Yves Rossier préférerait passer directement au vif du sujet: la guerre en Ukraine, «l’effondrement» de l’ordre juridique international et la «radicalisation inéluctable de la société». Mais nous y reviendrons plus tard.
Pour l’heure, nous voulons en savoir plus sur cette histoire de sanctions. Un sujet a priori délicat. Yves Rossier serre les lèvres avant de répondre: «La diplomatie et le droit ont besoin de précision». En l’occurrence, les différences entre les sanctions de l’Union européenne (UE) et celles des États-Unis seraient énormes. «Ces dernières représentent un acte politique puissant.
Elles sont édictées sur ordre du pouvoir exécutif, sans contrôle judiciaire. Autrement dit, la protection juridique est inexistante.» A contrario, les personnes touchées par des sanctions de l’UE peuvent se défendre devant un tribunal. Un contrôle judiciaire fondamental selon l’ex-diplomate, qui estime que «tout homme doit pouvoir se défendre, même s’il est mauvais».
Cela ne fait que trois ans qu’Yves Rossier travaille dans le secteur privé. Jeune juriste, il a d’abord exercé comme conseiller juridique au Bureau de l’intégration du Département fédéral des affaires étrangères (DFAE). C’était en 1990, année qui marque le coup d’envoi d’une carrière qui n’a évolué que d’une manière: vers le haut.
En 1993, Yves Rossier réussit le concours diplomatique, puis effectue son stage au sein de la division politique du DFAE (Afrique/Moyen-Orient). Il attire ensuite l’attention des conseillers fédéraux PLR et exerce alors comme conseiller scientifique pour Jean-Pascal Delamuraz et Pascal Couchepin au Département fédéral de l’économie (DFE).
Une carrière fulgurante de fonctionnaire à diplomate en chef
Au début des années 1990, Yves Rossier met en place et dirige également le secrétariat de la Commission fédérale des maisons de jeu. Puis il prend la tête de l’Office fédéral des assurances sociales (OFAS) de 2004 à 2012, date à laquelle Didier Burkhalter passe du Département de l’intérieur au Département des affaires étrangères et le nomme secrétaire d’État.
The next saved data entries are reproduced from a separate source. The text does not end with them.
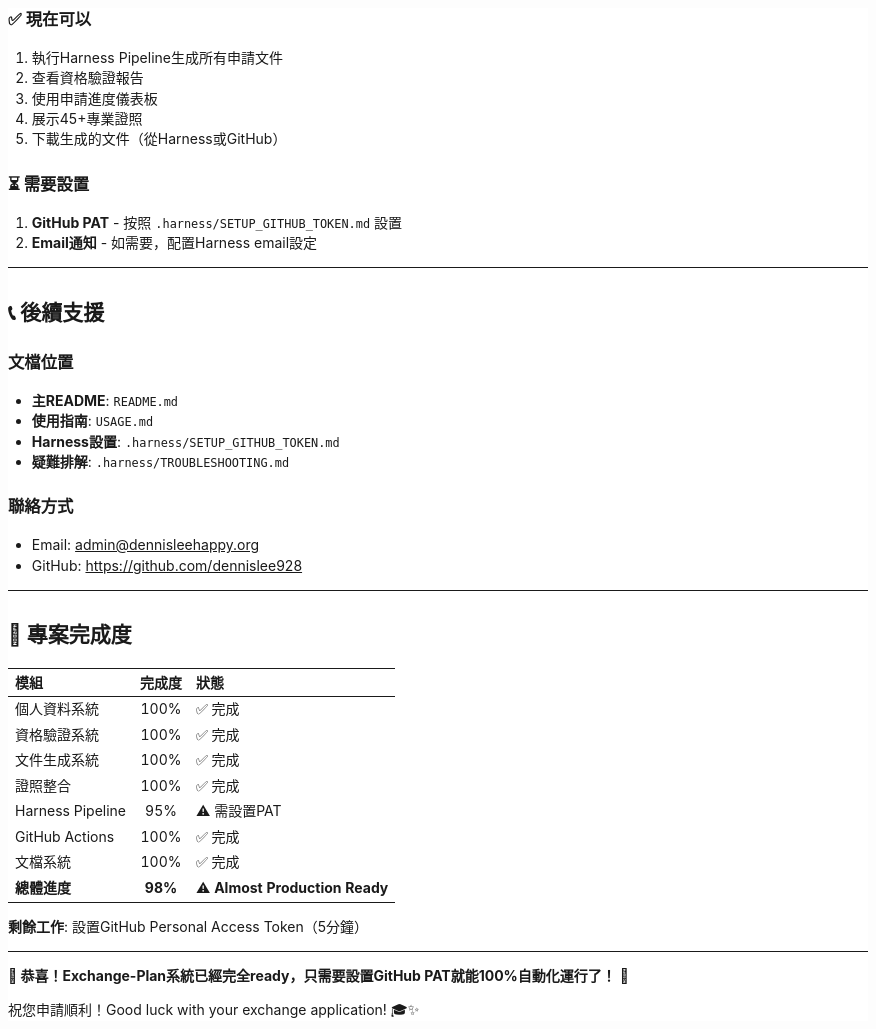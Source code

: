 ### ✅ 現在可以
1. 執行Harness Pipeline生成所有申請文件
2. 查看資格驗證報告
3. 使用申請進度儀表板
4. 展示45+專業證照
5. 下載生成的文件（從Harness或GitHub）

### ⏳ 需要設置
1. **GitHub PAT** - 按照 `.harness/SETUP_GITHUB_TOKEN.md` 設置
2. **Email通知** - 如需要，配置Harness email設定

---

## 📞 後續支援

### 文檔位置
- **主README**: `README.md`
- **使用指南**: `USAGE.md`
- **Harness設置**: `.harness/SETUP_GITHUB_TOKEN.md`
- **疑難排解**: `.harness/TROUBLESHOOTING.md`

### 聯絡方式
- Email: admin@dennisleehappy.org
- GitHub: https://github.com/dennislee928

---

## 🎊 專案完成度

| 模組 | 完成度 | 狀態 |
|:---|:---:|:---|
| 個人資料系統 | 100% | ✅ 完成 |
| 資格驗證系統 | 100% | ✅ 完成 |
| 文件生成系統 | 100% | ✅ 完成 |
| 證照整合 | 100% | ✅ 完成 |
| Harness Pipeline | 95% | ⚠️ 需設置PAT |
| GitHub Actions | 100% | ✅ 完成 |
| 文檔系統 | 100% | ✅ 完成 |
| **總體進度** | **98%** | ⚠️ **Almost Production Ready** |

**剩餘工作**: 設置GitHub Personal Access Token（5分鐘）

---

**🎉 恭喜！Exchange-Plan系統已經完全ready，只需要設置GitHub PAT就能100%自動化運行了！** 🚀

祝您申請順利！Good luck with your exchange application! 🎓✨

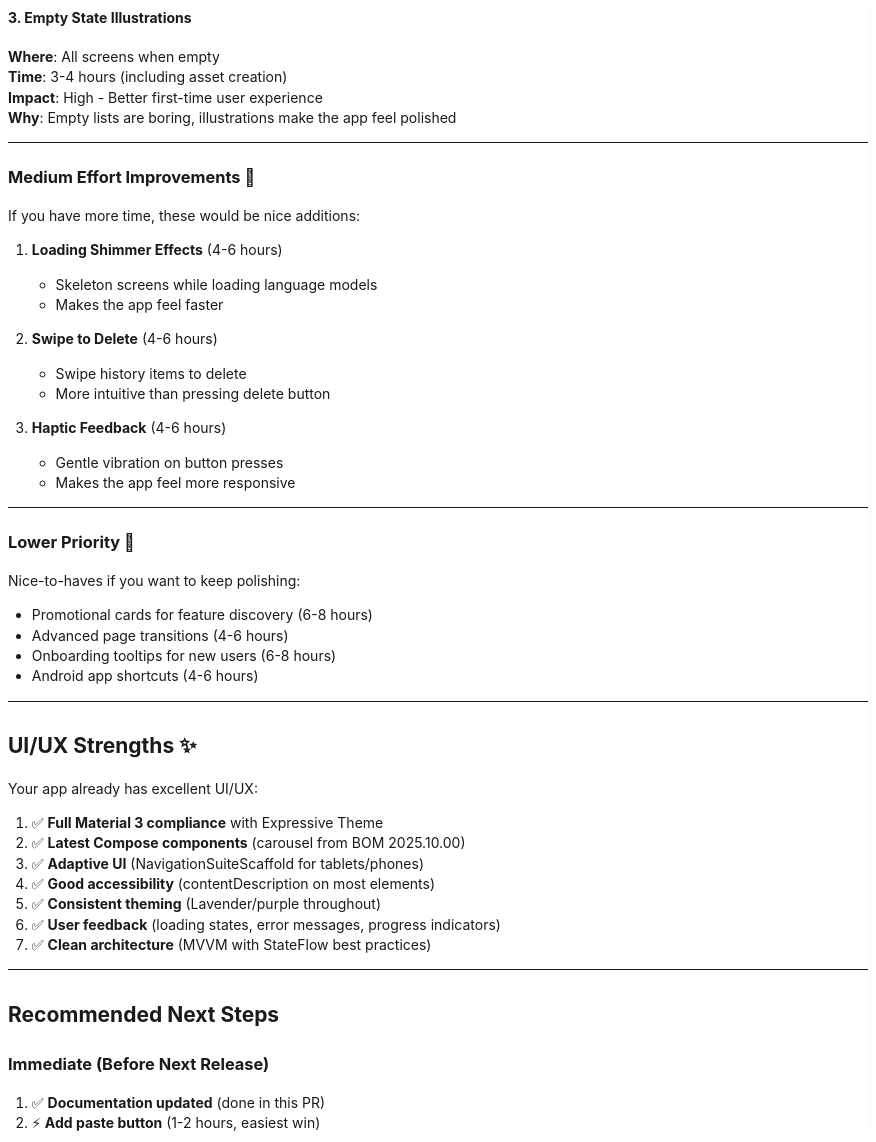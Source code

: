 #### 3. Empty State Illustrations
**Where**: All screens when empty  
**Time**: 3-4 hours (including asset creation)  
**Impact**: High - Better first-time user experience  
**Why**: Empty lists are boring, illustrations make the app feel polished

---

### Medium Effort Improvements 📝

If you have more time, these would be nice additions:

1. **Loading Shimmer Effects** (4-6 hours)
   - Skeleton screens while loading language models
   - Makes the app feel faster

2. **Swipe to Delete** (4-6 hours)
   - Swipe history items to delete
   - More intuitive than pressing delete button

3. **Haptic Feedback** (4-6 hours)
   - Gentle vibration on button presses
   - Makes the app feel more responsive

---

### Lower Priority 📌

Nice-to-haves if you want to keep polishing:

- Promotional cards for feature discovery (6-8 hours)
- Advanced page transitions (4-6 hours)
- Onboarding tooltips for new users (6-8 hours)
- Android app shortcuts (4-6 hours)

---

## UI/UX Strengths ✨

Your app already has excellent UI/UX:

1. ✅ **Full Material 3 compliance** with Expressive Theme
2. ✅ **Latest Compose components** (carousel from BOM 2025.10.00)
3. ✅ **Adaptive UI** (NavigationSuiteScaffold for tablets/phones)
4. ✅ **Good accessibility** (contentDescription on most elements)
5. ✅ **Consistent theming** (Lavender/purple throughout)
6. ✅ **User feedback** (loading states, error messages, progress indicators)
7. ✅ **Clean architecture** (MVVM with StateFlow best practices)

---

## Recommended Next Steps

### Immediate (Before Next Release)
1. ✅ **Documentation updated** (done in this PR)
2. ⚡ **Add paste button** (1-2 hours, easiest win)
Une nomination qui fait grincer des dents dans le milieu diplomatique, raconte un ancien collaborateur. En tant que chef de la diplomatie, Yves Rossier mène les négociations sur un accord-cadre institutionnel entre la Suisse et l’UE. Les jalons qu’il a posés font, aujourd’hui, encore rougir ses adversaires. Dans le cadre d’une interview menée par la Neue Zürcher Zeitung (NZZ) au sujet du rôle de la Cour européenne de justice dans le règlement des différends, Yves Rossier répond simplement: «Oui, ce sont des juges étrangers, mais il s’agit aussi de droit étranger.»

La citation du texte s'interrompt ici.